Segment Open
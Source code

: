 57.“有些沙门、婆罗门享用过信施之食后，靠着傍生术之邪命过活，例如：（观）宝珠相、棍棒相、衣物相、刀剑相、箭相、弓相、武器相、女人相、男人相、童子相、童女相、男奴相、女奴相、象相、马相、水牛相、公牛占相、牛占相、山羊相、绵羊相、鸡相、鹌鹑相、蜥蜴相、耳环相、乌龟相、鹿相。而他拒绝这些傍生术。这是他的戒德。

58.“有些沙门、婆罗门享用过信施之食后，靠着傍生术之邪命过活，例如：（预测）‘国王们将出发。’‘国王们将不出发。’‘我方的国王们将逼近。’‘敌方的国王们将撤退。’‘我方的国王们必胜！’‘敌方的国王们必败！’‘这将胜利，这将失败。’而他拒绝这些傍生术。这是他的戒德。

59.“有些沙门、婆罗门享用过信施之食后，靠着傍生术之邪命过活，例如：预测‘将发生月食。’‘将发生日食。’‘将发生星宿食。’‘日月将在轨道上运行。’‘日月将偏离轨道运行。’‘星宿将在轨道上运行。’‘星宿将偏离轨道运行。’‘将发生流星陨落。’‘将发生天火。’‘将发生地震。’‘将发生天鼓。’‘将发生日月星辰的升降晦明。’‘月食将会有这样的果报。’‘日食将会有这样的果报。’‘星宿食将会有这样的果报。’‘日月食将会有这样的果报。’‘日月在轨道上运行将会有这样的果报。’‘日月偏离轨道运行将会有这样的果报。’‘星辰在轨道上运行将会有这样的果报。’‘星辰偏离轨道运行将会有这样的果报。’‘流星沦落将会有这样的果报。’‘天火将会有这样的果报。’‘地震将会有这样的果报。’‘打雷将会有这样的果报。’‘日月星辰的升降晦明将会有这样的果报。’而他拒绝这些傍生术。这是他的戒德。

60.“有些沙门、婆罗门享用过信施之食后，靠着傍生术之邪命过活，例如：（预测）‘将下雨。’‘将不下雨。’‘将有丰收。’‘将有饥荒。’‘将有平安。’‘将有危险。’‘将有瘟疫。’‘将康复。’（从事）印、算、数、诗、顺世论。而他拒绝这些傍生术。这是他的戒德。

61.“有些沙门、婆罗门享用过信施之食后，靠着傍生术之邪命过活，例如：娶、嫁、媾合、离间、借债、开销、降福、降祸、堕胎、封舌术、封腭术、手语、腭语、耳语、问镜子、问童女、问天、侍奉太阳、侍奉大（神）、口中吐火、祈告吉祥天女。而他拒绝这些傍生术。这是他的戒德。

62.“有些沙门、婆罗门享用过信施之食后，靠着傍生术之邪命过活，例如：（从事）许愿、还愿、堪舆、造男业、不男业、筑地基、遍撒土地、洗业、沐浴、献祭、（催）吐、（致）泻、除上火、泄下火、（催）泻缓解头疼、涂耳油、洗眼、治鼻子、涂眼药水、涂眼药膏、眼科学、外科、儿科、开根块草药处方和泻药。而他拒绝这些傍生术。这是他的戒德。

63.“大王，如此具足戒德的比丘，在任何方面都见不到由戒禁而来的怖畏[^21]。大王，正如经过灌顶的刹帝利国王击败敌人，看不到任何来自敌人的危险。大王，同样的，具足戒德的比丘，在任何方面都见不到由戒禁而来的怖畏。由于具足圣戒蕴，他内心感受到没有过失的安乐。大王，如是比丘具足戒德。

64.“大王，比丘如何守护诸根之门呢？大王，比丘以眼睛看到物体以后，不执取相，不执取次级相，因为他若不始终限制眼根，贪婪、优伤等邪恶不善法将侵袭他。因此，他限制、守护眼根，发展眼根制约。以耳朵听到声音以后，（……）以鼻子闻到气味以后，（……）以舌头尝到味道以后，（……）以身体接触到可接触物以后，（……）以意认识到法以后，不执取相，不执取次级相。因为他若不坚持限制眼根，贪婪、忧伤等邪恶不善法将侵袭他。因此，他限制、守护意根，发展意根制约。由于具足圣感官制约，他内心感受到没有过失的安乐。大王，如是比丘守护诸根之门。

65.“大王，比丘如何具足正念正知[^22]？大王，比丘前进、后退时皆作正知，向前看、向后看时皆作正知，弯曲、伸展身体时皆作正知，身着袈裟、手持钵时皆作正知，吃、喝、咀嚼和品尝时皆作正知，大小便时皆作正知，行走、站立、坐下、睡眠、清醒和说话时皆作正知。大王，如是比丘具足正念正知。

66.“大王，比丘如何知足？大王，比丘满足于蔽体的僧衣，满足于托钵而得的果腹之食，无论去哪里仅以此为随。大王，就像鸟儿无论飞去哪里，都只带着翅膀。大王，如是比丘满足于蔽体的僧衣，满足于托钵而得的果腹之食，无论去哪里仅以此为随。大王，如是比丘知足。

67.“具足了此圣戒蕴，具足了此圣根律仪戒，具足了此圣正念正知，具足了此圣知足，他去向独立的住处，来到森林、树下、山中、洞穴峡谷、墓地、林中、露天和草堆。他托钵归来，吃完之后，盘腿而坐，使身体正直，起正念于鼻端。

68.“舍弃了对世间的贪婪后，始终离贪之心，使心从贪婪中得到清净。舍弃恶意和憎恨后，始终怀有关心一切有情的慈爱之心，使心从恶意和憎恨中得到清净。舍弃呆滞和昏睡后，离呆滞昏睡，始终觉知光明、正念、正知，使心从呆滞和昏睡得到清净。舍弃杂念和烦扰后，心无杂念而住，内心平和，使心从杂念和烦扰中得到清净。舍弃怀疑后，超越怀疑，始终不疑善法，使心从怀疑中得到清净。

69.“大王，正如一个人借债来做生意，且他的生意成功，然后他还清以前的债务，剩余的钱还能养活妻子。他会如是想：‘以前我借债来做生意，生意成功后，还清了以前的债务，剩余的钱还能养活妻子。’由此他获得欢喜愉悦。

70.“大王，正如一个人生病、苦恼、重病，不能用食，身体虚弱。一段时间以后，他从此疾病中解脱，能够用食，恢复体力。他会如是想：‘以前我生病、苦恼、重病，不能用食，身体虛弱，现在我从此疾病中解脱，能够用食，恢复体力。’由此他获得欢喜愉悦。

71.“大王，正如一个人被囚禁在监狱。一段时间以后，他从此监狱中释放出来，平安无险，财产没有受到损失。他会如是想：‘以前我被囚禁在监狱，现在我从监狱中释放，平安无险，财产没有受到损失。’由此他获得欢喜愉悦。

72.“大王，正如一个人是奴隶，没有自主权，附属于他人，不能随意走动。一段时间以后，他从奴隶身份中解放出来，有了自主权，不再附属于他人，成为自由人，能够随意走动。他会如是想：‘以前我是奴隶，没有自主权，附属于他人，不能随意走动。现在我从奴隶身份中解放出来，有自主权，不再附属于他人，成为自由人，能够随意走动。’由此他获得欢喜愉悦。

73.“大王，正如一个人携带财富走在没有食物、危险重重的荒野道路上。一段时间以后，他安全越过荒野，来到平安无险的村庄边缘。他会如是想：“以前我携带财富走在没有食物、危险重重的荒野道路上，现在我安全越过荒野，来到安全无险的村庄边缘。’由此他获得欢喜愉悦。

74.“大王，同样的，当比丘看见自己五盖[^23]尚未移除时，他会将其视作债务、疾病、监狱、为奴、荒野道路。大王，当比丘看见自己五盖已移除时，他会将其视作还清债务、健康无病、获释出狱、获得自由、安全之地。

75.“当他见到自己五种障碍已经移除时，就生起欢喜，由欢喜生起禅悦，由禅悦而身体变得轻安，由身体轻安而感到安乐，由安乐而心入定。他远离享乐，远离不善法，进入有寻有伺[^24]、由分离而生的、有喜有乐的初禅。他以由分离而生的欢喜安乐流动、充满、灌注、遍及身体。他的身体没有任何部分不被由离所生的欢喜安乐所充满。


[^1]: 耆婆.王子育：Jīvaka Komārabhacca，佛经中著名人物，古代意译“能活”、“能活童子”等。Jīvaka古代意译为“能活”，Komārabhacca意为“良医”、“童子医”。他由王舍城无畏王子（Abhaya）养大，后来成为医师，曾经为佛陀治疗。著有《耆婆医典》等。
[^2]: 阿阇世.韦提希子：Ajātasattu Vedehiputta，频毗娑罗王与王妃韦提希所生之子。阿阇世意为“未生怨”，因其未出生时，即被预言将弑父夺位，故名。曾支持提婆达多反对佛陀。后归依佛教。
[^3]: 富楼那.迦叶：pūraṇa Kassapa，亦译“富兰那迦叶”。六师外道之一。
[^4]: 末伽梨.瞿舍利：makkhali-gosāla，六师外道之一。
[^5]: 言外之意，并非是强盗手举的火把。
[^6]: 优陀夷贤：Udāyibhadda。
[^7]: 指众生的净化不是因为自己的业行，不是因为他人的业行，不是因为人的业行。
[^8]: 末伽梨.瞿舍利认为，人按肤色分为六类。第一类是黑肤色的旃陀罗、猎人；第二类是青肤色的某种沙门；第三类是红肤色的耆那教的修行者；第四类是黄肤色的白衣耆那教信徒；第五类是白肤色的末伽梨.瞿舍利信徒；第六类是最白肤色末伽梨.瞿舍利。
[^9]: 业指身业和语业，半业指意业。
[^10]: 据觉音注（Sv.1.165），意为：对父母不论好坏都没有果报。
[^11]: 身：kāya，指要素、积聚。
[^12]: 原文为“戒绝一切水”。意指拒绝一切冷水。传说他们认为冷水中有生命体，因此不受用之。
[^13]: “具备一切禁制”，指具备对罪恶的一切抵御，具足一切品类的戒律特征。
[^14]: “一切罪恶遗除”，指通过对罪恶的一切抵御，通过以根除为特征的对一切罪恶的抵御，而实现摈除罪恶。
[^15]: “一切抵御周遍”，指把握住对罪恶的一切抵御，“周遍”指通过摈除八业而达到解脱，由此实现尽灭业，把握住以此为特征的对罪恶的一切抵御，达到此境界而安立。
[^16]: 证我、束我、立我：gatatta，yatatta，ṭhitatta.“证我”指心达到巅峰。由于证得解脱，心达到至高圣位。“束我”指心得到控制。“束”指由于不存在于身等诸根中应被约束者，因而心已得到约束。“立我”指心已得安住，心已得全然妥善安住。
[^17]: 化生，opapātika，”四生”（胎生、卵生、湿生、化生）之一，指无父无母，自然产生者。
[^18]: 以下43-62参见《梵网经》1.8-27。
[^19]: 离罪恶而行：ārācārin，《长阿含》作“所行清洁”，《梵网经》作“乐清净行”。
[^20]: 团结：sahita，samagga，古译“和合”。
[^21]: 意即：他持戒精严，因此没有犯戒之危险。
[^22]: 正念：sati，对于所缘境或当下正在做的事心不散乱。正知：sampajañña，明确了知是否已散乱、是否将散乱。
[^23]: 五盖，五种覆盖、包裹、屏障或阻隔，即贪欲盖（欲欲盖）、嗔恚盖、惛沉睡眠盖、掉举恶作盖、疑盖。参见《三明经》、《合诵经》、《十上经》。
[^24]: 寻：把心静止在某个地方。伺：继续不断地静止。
Segment Closed
Segment Open
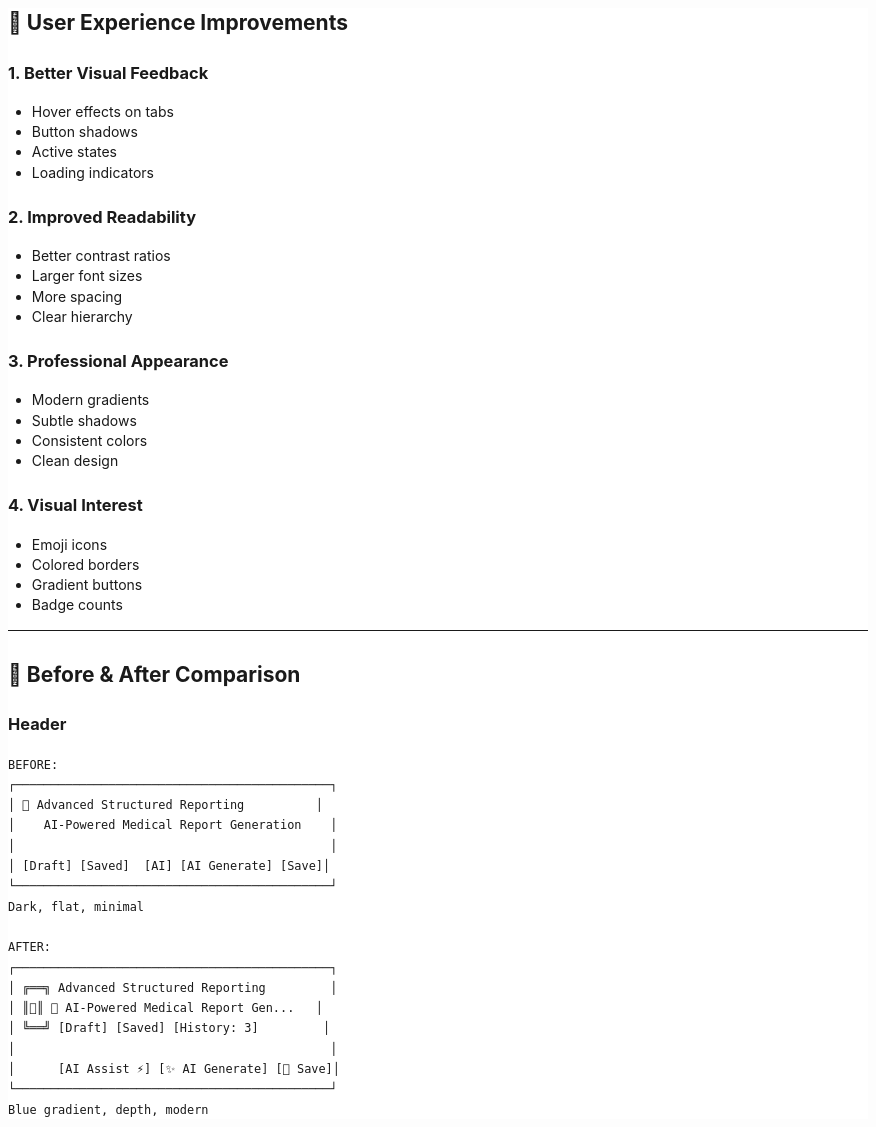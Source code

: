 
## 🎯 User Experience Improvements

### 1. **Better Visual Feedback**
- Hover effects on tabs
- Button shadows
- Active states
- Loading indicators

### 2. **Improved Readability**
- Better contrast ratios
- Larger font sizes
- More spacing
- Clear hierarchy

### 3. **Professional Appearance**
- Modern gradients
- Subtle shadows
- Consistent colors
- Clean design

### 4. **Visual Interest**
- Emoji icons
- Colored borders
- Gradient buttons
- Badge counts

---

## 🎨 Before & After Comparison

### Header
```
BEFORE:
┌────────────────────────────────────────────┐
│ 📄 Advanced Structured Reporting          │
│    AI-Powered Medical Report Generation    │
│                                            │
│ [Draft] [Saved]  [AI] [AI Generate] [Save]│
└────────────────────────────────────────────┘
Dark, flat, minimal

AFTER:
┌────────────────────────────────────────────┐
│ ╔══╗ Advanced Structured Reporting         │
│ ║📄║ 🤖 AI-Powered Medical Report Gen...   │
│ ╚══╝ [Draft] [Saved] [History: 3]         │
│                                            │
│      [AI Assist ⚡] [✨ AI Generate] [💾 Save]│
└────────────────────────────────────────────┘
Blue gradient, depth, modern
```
Segment Closed
Instructions for the task: Copy out the range of lines above starting at the line with "[^4]: 末伽梨.瞿舍利：makkhali-gosāla，六师外道之一。" and ending at the line with "[^9]: 业指身业和语业，半业指意业。", exactly and including both.

Reply:
[^4]: 末伽梨.瞿舍利：makkhali-gosāla，六师外道之一。
[^5]: 言外之意，并非是强盗手举的火把。
[^6]: 优陀夷贤：Udāyibhadda。
[^7]: 指众生的净化不是因为自己的业行，不是因为他人的业行，不是因为人的业行。
[^8]: 末伽梨.瞿舍利认为，人按肤色分为六类。第一类是黑肤色的旃陀罗、猎人；第二类是青肤色的某种沙门；第三类是红肤色的耆那教的修行者；第四类是黄肤色的白衣耆那教信徒；第五类是白肤色的末伽梨.瞿舍利信徒；第六类是最白肤色末伽梨.瞿舍利。
[^9]: 业指身业和语业，半业指意业。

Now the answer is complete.